RECORD EXCERPTS:

━━━

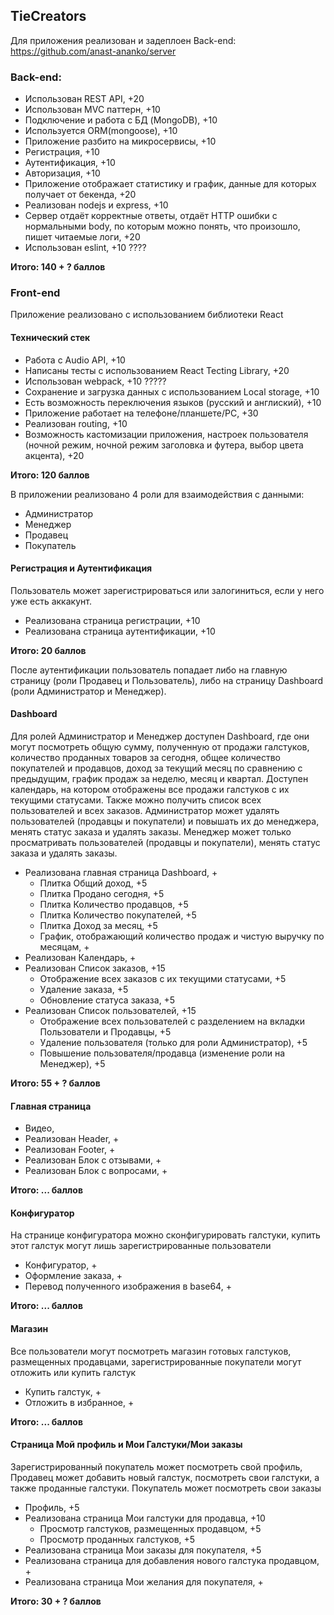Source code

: ## TieCreators
Для приложения реализован и задеплоен Back-end: https://github.com/anast-ananko/server

### Back-end:
- Использован REST API, +20
- Использован MVC паттерн, +10
- Подключение и работа с БД (MongoDB), +10
- Используется ORM(mongoose), +10
- Приложение разбито на микросервисы, +10
- Регистрация, +10
- Аутентификация, +10
- Авторизация, +10
- Приложение отображает статистику и график, данные для которых получает от бекенда, +20
- Реализован nodejs и express, +10
- Сервер отдаёт корректные ответы, отдаёт HTTP ошибки с нормальными body, по которым можно понять, что произошло, пишет читаемые логи, +20
- Использован eslint, +10 ????
  
**Итого: 140 + ? баллов**  

### Front-end
Приложение реализовано с использованием библиотеки React

#### Технический стек
- Работа с Audio API, +10
- Написаны тесты с использованием React Tecting Library, +20
- Использован webpack, +10 ?????
- Сохранение и загрузка данных с использованием Local storage, +10
- Есть возможность переключения языков (русский и англиский), +10
- Приложение работает на телефоне/планшете/PC, +30
- Реализован routing, +10
- Возможность кастомизации приложения, настроек пользователя (ночной режим, ночной режим заголовка и футера, выбор цвета акцента), +20

**Итого: 120 баллов**  

В приложении реализовано 4 роли для взаимодействия с данными: 
- Администратор
- Менеджер
- Продавец
- Покупатель

#### Регистрация и Аутентификация
Пользователь может зарегистрироваться или залогиниться, если у него уже есть аккакунт.

- Реализована страница регистрации, +10
- Реализована страница аутентификации, +10

**Итого: 20 баллов**  

После аутентификации пользователь попадает либо на главную страницу (роли Продавец и Пользователь), либо на страницу Dashboard (роли Администратор и Менеджер).

#### Dashboard

Для ролей Администратор и Менеджер доступен Dashboard, где они могут посмотреть общую сумму, полученную от продажи галстуков, количество проданных товаров за сегодня, общее количество покупателей и продавцов, доход за текущий месяц по сравнению с предыдущим, график продаж за неделю, месяц и квартал. Доступен календарь, на котором отображены все продажи галстуков с их текущими статусами. Также можно получить список всех пользователей и всех заказов. Администратор может удалять пользователей (продавцы и покупатели) и повышать их до менеджера, менять статус заказа и удалять заказы. Менеджер может только просматривать пользователей (продавцы и покупатели), менять статус заказа и удалять заказы.

- Реализована главная страница Dashboard, +
    - Плитка Общий доход, +5
    - Плитка Продано сегодня, +5
    - Плитка Количество продавцов, +5
    - Плитка Количество покупателей, +5
    - Плитка Доход за месяц, +5
    - График, отображающий количество продаж и чистую выручку по месяцам, +
- Реализован Календарь, +
- Реализован Список заказов, +15
    - Отображение всех заказов с их текущими статусами, +5
    - Удаление заказа, +5
    - Обновление статуса заказа, +5
- Реализован Список пользователей, +15
    - Отображение всех пользователей с разделением на вкладки Пользователи и Продавцы, +5
    - Удаление пользователя (только для роли Администратор), +5
    - Повышение пользователя/продавца (изменение роли на Менеджер), +5 

**Итого: 55 + ? баллов**  

#### Главная страница

- Видео, 
- Реализован Header, +
- Реализован Footer, +
- Реализован Блок с отзывами, +
- Реализован Блок с вопросами, +

**Итого: ... баллов** 

#### Конфигуратор

На странице конфигуратора можно сконфигурировать галстуки, купить этот галстук могут лишь зарегистрированные пользователи

- Конфигуратор, +
- Оформление заказа, +
- Перевод полученного изображения в base64, +

**Итого: ... баллов** 

#### Магазин 

Все пользователи могут посмотреть магазин готовых галстуков, размещенных продавцами, зарегистрированные покупатели могут отложить или купить галстук

- Купить галстук, +
- Отложить в избранное, +

**Итого: ... баллов** 

#### Страница Мой профиль и Мои Галстуки/Мои заказы

Зарегистрированный покупатель может посмотреть свой профиль, Продавец может добавить новый галстук, посмотреть свои галстуки, а также проданные галстуки. Покупатель может посмотреть свои заказы

- Профиль, +5
- Реализована страница Мои галстуки для продавца, +10
    - Просмотр галстуков, размещенных продавцом, +5
    - Просмотр проданных галстуков, +5
- Реализована страница Мои заказы для покупателя, +5
- Реализована страница для добавления нового галстука продавцом, +
- Реализована страница Мои желания для покупателя, +

**Итого: 30 + ? баллов**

━━━

WHAT THE EXERCISE ASKS: What this calls for is the material above set down exactly, pictures excluded.

TASK RESPONSE:
Source code

: ## TieCreators
Для приложения реализован и задеплоен Back-end: https://github.com/anast-ananko/server

### Back-end:
- Использован REST API, +20
- Использован MVC паттерн, +10
- Подключение и работа с БД (MongoDB), +10
- Используется ORM(mongoose), +10
- Приложение разбито на микросервисы, +10
- Регистрация, +10
- Аутентификация, +10
- Авторизация, +10
- Приложение отображает статистику и график, данные для которых получает от бекенда, +20
- Реализован nodejs и express, +10
- Сервер отдаёт корректные ответы, отдаёт HTTP ошибки с нормальными body, по которым можно понять, что произошло, пишет читаемые логи, +20
- Использован eslint, +10 ????
  
**Итого: 140 + ? баллов**  

### Front-end
Приложение реализовано с использованием библиотеки React

#### Технический стек
- Работа с Audio API, +10
- Написаны тесты с использованием React Tecting Library, +20
- Использован webpack, +10 ?????
- Сохранение и загрузка данных с использованием Local storage, +10
- Есть возможность переключения языков (русский и англиский), +10
- Приложение работает на телефоне/планшете/PC, +30
- Реализован routing, +10
- Возможность кастомизации приложения, настроек пользователя (ночной режим, ночной режим заголовка и футера, выбор цвета акцента), +20

**Итого: 120 баллов**  

В приложении реализовано 4 роли для взаимодействия с данными: 
- Администратор
- Менеджер
- Продавец
- Покупатель

#### Регистрация и Аутентификация
Пользователь может зарегистрироваться или залогиниться, если у него уже есть аккакунт.

- Реализована страница регистрации, +10
- Реализована страница аутентификации, +10

**Итого: 20 баллов**  

После аутентификации пользователь попадает либо на главную страницу (роли Продавец и Пользователь), либо на страницу Dashboard (роли Администратор и Менеджер).

#### Dashboard

Для ролей Администратор и Менеджер доступен Dashboard, где они могут посмотреть общую сумму, полученную от продажи галстуков, количество проданных товаров за сегодня, общее количество покупателей и продавцов, доход за текущий месяц по сравнению с предыдущим, график продаж за неделю, месяц и квартал. Доступен календарь, на котором отображены все продажи галстуков с их текущими статусами. Также можно получить список всех пользователей и всех заказов. Администратор может удалять пользователей (продавцы и покупатели) и повышать их до менеджера, менять статус заказа и удалять заказы. Менеджер может только просматривать пользователей (продавцы и покупатели), менять статус заказа и удалять заказы.

- Реализована главная страница Dashboard, +
    - Плитка Общий доход, +5
    - Плитка Продано сегодня, +5
    - Плитка Количество продавцов, +5
    - Плитка Количество покупателей, +5
    - Плитка Доход за месяц, +5
    - График, отображающий количество продаж и чистую выручку по месяцам, +
- Реализован Календарь, +
- Реализован Список заказов, +15
    - Отображение всех заказов с их текущими статусами, +5
    - Удаление заказа, +5
    - Обновление статуса заказа, +5
- Реализован Список пользователей, +15
    - Отображение всех пользователей с разделением на вкладки Пользователи и Продавцы, +5
    - Удаление пользователя (только для роли Администратор), +5
    - Повышение пользователя/продавца (изменение роли на Менеджер), +5 

**Итого: 55 + ? баллов**  

#### Главная страница

- Видео, 
- Реализован Header, +
- Реализован Footer, +
- Реализован Блок с отзывами, +
- Реализован Блок с вопросами, +

**Итого: ... баллов** 

#### Конфигуратор

На странице конфигуратора можно сконфигурировать галстуки, купить этот галстук могут лишь зарегистрированные пользователи

- Конфигуратор, +
- Оформление заказа, +
- Перевод полученного изображения в base64, +

**Итого: ... баллов** 

#### Магазин 

Все пользователи могут посмотреть магазин готовых галстуков, размещенных продавцами, зарегистрированные покупатели могут отложить или купить галстук

- Купить галстук, +
- Отложить в избранное, +

**Итого: ... баллов** 

#### Страница Мой профиль и Мои Галстуки/Мои заказы

Зарегистрированный покупатель может посмотреть свой профиль, Продавец может добавить новый галстук, посмотреть свои галстуки, а также проданные галстуки. Покупатель может посмотреть свои заказы

- Профиль, +5
- Реализована страница Мои галстуки для продавца, +10
    - Просмотр галстуков, размещенных продавцом, +5
    - Просмотр проданных галстуков, +5
- Реализована страница Мои заказы для покупателя, +5
- Реализована страница для добавления нового галстука продавцом, +
- Реализована страница Мои желания для покупателя, +

**Итого: 30 + ? баллов**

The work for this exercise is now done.